日系兵士が議会名誉黄金章を受勲

2010.9.21

 military.comによれば、米議会は今月、第2次世界大戦時の日系兵士約6,000人に、議会名誉黄金勲章(the Congressional Gold Medal)を授与する予定です。

 記事を簡単に紹介します。

 受勲するのは、フランスのヴォーキュ山でドイツ軍に包囲されたテキサス第36師団の大隊を救出したことで知られる第422連隊戦闘団の隊員や山本五十六大将の搭乗機を撃墜するのにつながった通信文を翻訳したハロルド・フデンナ(Harold Fudenna・1993年に他界)などです。
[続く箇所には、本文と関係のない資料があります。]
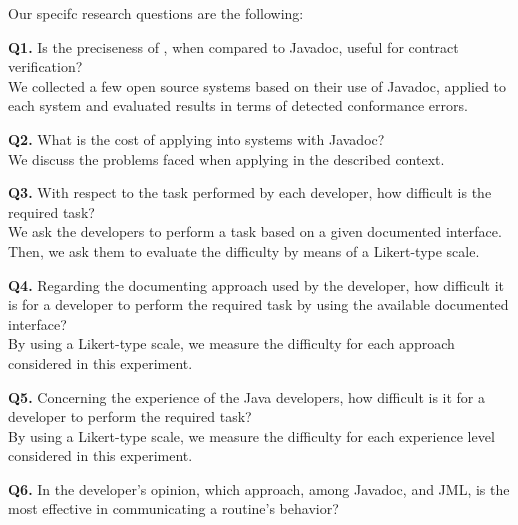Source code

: Our specifc research questions are the following:

\noindent\textbf{Q1.} Is the preciseness of \contractjdoc{}, when compared to Javadoc, useful for contract verification?\\
We collected a few open source systems based on their use of Javadoc, applied \contractjdoc{}
to each system and evaluated results in terms of detected conformance errors.

\noindent\textbf{Q2.} What is the cost of applying \contractjdoc{} into systems with Javadoc?\\
We discuss the problems faced when applying \contractjdoc{} in the described context.

\noindent\textbf{Q3.} With respect to the task performed by each developer, how
difficult is the required task?\\
We ask the developers to perform a task based on a given documented interface.
Then, we ask them to evaluate the difficulty by means of a Likert-type scale.

\noindent\textbf{Q4.} Regarding the documenting approach used by the developer,
how difficult it is for a developer to perform the required task by using the
available documented interface?\\
By using a Likert-type scale, we measure the difficulty for each approach
considered in this experiment.
  
\noindent\textbf{Q5.} Concerning the experience of the Java developers, how
difficult is it for a developer to perform the required task?\\  
By using a Likert-type scale, we measure the difficulty for each experience level
considered in this experiment.

\noindent\textbf{Q6.} In the developer's opinion, which approach, among Javadoc,
\contractjdoc{} and JML, is the most effective in communicating a routine's
behavior? \\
第422連隊戦闘団は「当たって砕けろ(Go for broke)」のモットーで知られ、第2次世界大戦で最も多くの勲章を得た部隊として有名です。ハワイ出身のダニエル・イノウエ上院議員(Sen. Daniel Inouye)は、大学生の時に志願し、イタリアで戦闘中に右腕を失いました。二世兵士は3分の1だけが生存しています。上院は先月、満場一致で議案を可決し、下院が今週早くに議決をする予定です。フデンナ氏は両親が両親が収容所にいる間に志願して、軍情報部の翻訳家を務めました。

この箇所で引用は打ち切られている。